Honestly, the choices are dizzying (in almost any price bracket), and there are hardly any bad choices once one gets over a thousand dollars. (Poor taste choices, however, are another story — but one man’s bad taste is another’s gotta-have, so I stay away from value judgments of that nature.) For myself, the plainer the better, and I don’t need a date because I hardly ever write checks anymore. I prefer the look of stainless steel over gold; although a decent gold watch always looks classy, the price premium is just more than I want to spend. I prefer a leather strap; I can’t wear the expandable metal straps because I have hairy arms and wrists, and the damn things pinch.

So here’s my shortlist of watches (in addition to all the above) which are more or less in Doc’s price range.

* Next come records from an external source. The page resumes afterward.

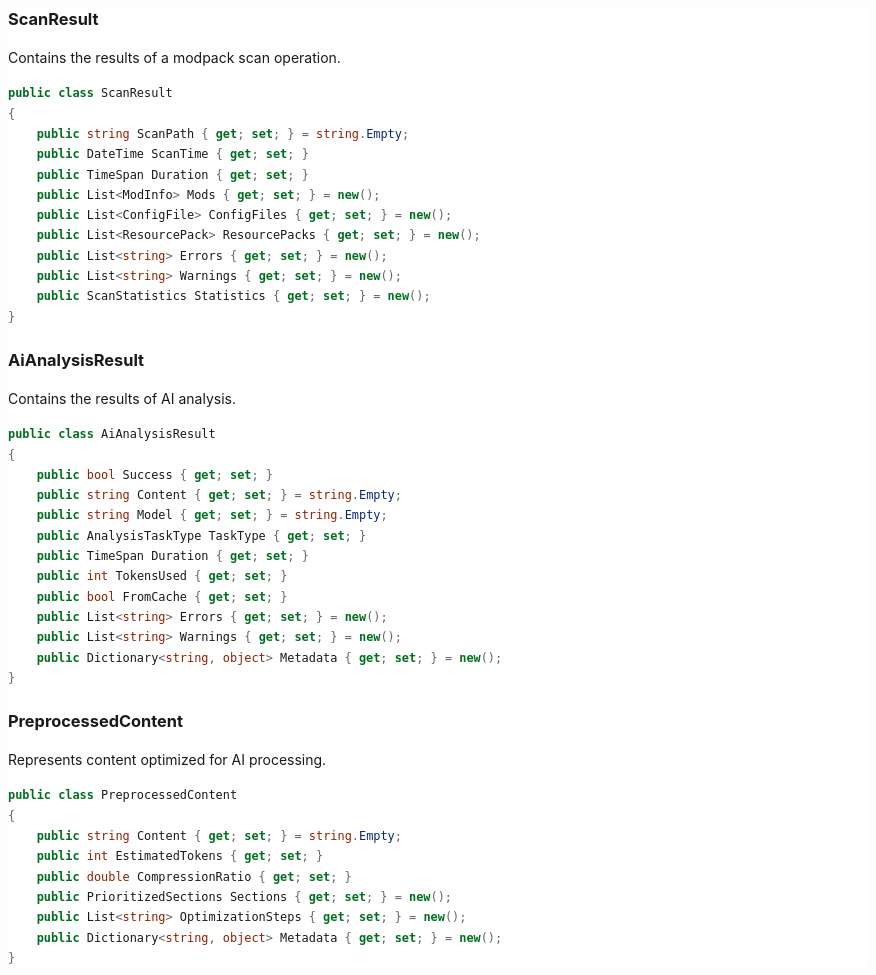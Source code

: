 ### ScanResult

Contains the results of a modpack scan operation.

```csharp
public class ScanResult
{
    public string ScanPath { get; set; } = string.Empty;
    public DateTime ScanTime { get; set; }
    public TimeSpan Duration { get; set; }
    public List<ModInfo> Mods { get; set; } = new();
    public List<ConfigFile> ConfigFiles { get; set; } = new();
    public List<ResourcePack> ResourcePacks { get; set; } = new();
    public List<string> Errors { get; set; } = new();
    public List<string> Warnings { get; set; } = new();
    public ScanStatistics Statistics { get; set; } = new();
}
```

### AiAnalysisResult

Contains the results of AI analysis.

```csharp
public class AiAnalysisResult
{
    public bool Success { get; set; }
    public string Content { get; set; } = string.Empty;
    public string Model { get; set; } = string.Empty;
    public AnalysisTaskType TaskType { get; set; }
    public TimeSpan Duration { get; set; }
    public int TokensUsed { get; set; }
    public bool FromCache { get; set; }
    public List<string> Errors { get; set; } = new();
    public List<string> Warnings { get; set; } = new();
    public Dictionary<string, object> Metadata { get; set; } = new();
}
```

### PreprocessedContent

Represents content optimized for AI processing.

```csharp
public class PreprocessedContent
{
    public string Content { get; set; } = string.Empty;
    public int EstimatedTokens { get; set; }
    public double CompressionRatio { get; set; }
    public PrioritizedSections Sections { get; set; } = new();
    public List<string> OptimizationSteps { get; set; } = new();
    public Dictionary<string, object> Metadata { get; set; } = new();
}
```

IWC (probably my favorite brand in this price range):

Longines:

Maurice Lacroix and Glasshutte:

And finally, no piece like this would be complete without showing the watch I’d want to get as soon as the Powerball guys got their ducks in a row and finally gave me the winning ticket:

If you wanna know how much it costs, you can’t afford it. Note the Art Nouveau numbering, the faded and understated gold… yowzah.


If you want to play like I did, and see just what’s out there, go to Prestige Time and browse. I don’t think their prices are realistic, by the way: I haven’t found them to be anywhere near those quoted by reputable retail outlets. But they have a bunch of watches showcased, so enjoy.

Insisting On Beauty

One of our favorite famille du Toit sayings is: “Architecture doesn’t have to suck.” And that’s because most often, it costs pretty much the same to build a beautiful building as it does an ugly one. (Yeah, sometimes the flourishes and carvings might make it a tad more expensive, but — to use another favorite family saying — “Long after you’ve forgotten how much it originally cost, you’ll still be appreciating its beauty.”) This article, I think, makes a good case for why beauty should be maintained, nay even required, in its examination of why beautiful architecture is so necessary.

My favorite distinction is between the Art Nouveau and the Le Corbusier (a.k.a. Modernist) styles:

  

Myself, I prefer the graceful, almost decadent style of Art Nouveau, and find the sterile straight lines and sharp corners of Modernism (or what I call the “East German”) style repulsive and soul-destroying. It should come as no surprise that the first style came about before the First World War, and the second style immediately thereafter — just like the exquisite art of Impressionism was followed by Cubism [50,000-word anti-Cubism rant deleted].

Yes, I know that Modernist buildings are more “efficient” (like that’s important) in their ease of construction and utilization of space. All I know is that I’d rather look down any classical Parisian street than any modern German one. (Or, for that matter, a street in an American city like Dallas, which is so ugly it’s small wonder that most North Texans prefer to live in the suburbs, which are themselves hardly a source of exemplary architecture.) And I can say with absolute certainty that I’d rather live on a beautiful Art Nouveau street than on one lined with buildings designed by Walter Gropius (another architect who — like Le Corbusier — should be in a space where the temperature is set to “Broil”).

I know, I know: beauty is in the eye of the beholder. But as Joseph Campbell is quoted in the linked article above: “If you want to see what a society really believes in, look at what the biggest buildings on the horizon are dedicated to.”

We should live amidst beautiful things, we should strive for beauty even though some evil bastards may call it “decadent”.

A rose is beautiful, and it decays and dies. A concrete block is useful, and survives for centuries, its ugliness almost timeless. No two roses are alike; all concrete blocks are identical. We can always grow another rose to replace a dead one — but to get rid of a concrete block, we need jackhammers and high explosives.

I know that some people may find beauty in straight lines, and sharp corners, and orderliness. I’m just not one of them.